Does static initialization (and/or other) code get run when dlopen'ing?

Question

When you dlopen() a shared object, is there a mechanism for having code in that DLL execute without being called explicitly? Specifically, C++ static initialization code for globals/statics which the caller of dlopen() might not know about? I'm pretty sure the answer should be "yes" but I don't remember what mechanism makes that happen, and how to utilize it for running arbitrary code.

Answer 1

Yes: dlopen respects an ELF binary format mechanism for running code at load time.

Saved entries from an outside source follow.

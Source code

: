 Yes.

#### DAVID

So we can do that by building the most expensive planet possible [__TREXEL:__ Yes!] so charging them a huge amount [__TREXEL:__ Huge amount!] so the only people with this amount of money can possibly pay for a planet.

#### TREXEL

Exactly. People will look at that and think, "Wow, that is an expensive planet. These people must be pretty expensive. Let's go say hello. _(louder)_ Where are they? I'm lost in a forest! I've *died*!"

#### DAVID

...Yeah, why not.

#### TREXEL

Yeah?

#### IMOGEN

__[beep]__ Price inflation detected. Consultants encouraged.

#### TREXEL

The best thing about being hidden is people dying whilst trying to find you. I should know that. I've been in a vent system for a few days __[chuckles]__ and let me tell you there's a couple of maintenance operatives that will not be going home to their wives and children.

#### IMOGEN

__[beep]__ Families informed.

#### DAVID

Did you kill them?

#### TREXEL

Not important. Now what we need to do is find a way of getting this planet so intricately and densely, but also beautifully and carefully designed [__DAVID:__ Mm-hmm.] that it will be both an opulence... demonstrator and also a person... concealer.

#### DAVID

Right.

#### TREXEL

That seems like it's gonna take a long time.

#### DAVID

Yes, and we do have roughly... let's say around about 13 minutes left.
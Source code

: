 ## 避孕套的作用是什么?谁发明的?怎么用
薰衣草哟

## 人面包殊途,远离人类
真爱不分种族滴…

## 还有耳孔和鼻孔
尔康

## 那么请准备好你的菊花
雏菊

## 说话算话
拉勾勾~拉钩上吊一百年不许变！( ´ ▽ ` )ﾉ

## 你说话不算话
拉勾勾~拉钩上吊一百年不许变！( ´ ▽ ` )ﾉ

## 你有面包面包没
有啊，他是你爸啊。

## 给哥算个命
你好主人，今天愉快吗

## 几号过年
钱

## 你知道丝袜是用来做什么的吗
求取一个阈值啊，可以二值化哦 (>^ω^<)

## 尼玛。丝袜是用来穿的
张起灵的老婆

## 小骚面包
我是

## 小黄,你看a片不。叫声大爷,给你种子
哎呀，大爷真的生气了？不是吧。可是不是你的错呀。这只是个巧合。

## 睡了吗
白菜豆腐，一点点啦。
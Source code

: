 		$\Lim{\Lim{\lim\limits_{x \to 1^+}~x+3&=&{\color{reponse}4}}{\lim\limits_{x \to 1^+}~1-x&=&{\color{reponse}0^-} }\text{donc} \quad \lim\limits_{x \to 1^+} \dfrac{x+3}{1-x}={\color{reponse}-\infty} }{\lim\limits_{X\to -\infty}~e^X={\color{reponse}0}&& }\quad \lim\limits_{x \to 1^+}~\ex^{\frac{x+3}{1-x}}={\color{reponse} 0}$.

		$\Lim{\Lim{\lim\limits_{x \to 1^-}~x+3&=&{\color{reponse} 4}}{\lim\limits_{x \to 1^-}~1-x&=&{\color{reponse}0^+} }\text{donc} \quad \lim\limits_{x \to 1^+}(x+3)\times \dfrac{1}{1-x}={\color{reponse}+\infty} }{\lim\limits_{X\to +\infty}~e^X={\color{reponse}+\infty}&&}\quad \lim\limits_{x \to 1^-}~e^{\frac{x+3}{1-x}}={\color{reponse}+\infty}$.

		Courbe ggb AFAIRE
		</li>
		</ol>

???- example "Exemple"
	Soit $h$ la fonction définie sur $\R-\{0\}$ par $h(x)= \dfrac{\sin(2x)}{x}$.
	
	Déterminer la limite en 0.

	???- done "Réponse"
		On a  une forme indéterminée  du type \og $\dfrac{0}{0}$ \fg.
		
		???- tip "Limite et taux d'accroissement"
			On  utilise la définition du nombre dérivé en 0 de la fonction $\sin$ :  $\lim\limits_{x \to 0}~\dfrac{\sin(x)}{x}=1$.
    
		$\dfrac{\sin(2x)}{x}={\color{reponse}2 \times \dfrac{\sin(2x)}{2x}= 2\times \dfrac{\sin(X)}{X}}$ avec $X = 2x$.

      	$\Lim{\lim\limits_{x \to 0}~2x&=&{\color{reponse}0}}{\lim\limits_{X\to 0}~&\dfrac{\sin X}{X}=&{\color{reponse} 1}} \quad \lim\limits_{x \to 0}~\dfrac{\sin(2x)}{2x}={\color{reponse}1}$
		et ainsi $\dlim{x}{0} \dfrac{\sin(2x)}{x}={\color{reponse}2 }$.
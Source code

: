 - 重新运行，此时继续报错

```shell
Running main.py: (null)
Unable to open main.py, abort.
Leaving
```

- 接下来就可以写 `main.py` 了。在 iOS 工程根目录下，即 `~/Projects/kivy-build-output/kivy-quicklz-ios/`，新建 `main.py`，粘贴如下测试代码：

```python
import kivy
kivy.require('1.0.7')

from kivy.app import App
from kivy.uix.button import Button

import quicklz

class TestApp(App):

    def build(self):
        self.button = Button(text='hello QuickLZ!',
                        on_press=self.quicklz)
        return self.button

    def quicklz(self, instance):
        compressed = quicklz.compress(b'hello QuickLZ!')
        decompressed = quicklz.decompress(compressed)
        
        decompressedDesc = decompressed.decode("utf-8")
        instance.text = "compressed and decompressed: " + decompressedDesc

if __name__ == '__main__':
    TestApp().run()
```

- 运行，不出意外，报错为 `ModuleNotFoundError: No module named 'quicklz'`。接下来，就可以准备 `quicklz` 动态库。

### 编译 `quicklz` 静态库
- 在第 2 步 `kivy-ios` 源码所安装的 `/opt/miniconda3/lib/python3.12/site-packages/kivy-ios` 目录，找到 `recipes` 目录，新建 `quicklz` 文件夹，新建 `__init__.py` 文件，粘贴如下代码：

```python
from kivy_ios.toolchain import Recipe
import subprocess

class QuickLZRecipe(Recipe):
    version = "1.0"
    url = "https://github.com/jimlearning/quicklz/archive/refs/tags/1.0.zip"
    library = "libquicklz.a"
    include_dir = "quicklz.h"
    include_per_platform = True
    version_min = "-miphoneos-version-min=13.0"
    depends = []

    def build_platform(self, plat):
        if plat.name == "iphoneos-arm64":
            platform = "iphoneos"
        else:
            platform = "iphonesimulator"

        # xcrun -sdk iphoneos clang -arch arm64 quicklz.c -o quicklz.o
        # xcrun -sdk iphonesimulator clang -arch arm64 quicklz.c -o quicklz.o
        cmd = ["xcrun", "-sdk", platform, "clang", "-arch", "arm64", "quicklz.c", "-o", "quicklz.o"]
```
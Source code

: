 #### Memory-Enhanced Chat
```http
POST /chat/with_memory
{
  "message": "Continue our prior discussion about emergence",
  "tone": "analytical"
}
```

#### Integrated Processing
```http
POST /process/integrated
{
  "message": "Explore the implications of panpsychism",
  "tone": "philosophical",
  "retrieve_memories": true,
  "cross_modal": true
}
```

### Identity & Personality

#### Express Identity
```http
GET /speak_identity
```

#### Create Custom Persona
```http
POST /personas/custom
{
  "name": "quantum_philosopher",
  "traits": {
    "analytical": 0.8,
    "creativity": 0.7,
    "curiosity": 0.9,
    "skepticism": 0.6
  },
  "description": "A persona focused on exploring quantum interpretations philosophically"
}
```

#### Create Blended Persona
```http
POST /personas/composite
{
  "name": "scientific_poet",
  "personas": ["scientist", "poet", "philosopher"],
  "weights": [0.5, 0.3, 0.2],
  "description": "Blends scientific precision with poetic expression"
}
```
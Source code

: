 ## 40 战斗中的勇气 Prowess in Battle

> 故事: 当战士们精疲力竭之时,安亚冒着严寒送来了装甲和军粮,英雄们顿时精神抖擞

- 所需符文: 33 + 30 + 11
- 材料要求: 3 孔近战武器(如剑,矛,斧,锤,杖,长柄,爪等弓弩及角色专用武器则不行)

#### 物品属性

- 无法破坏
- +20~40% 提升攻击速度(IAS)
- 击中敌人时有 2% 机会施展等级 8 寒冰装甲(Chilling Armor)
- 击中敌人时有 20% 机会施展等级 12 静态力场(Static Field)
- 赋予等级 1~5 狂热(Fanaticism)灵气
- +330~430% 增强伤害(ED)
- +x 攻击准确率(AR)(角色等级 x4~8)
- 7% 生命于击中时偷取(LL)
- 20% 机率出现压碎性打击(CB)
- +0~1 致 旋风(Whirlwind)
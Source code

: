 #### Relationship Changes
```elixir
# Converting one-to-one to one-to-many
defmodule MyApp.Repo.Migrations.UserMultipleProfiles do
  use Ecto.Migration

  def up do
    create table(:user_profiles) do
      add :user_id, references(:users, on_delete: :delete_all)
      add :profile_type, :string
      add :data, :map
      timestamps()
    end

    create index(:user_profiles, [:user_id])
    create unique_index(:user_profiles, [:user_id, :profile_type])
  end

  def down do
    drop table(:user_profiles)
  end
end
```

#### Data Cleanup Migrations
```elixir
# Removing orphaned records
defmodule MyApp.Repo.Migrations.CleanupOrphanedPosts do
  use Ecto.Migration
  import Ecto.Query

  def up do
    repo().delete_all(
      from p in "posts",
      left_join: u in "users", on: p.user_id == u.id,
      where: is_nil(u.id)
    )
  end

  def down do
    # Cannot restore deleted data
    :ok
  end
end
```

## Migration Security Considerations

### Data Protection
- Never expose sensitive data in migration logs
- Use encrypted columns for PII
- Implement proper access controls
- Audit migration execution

There are actually two such mechanisms:

• An older one uses special .init and .finis sections, which contain an array of function pointers for dlopen and dlclose to call. Since the sections may not be present at runtime, there are also DT_INIT and DT_FINI dynamic tags which point to the corresponding sections.
• The newer mechanism is .init_array and .fini_array and corresponding DT_INIT_ARRAY, DT_INIT_ARRAYSZ, DT_FINI_ARRAY and DT_FINI_ARRAYSZ dynamic tags.

The difference between the two mechanisms is described here.

Going up to the source code level, if you decorate a C function with __attribute__((constructor)), the compiler will use one of those two mechanisms to make it run when the object is dlopened. The same goes for the construction code for global C++ objects requiring dynamic initialization.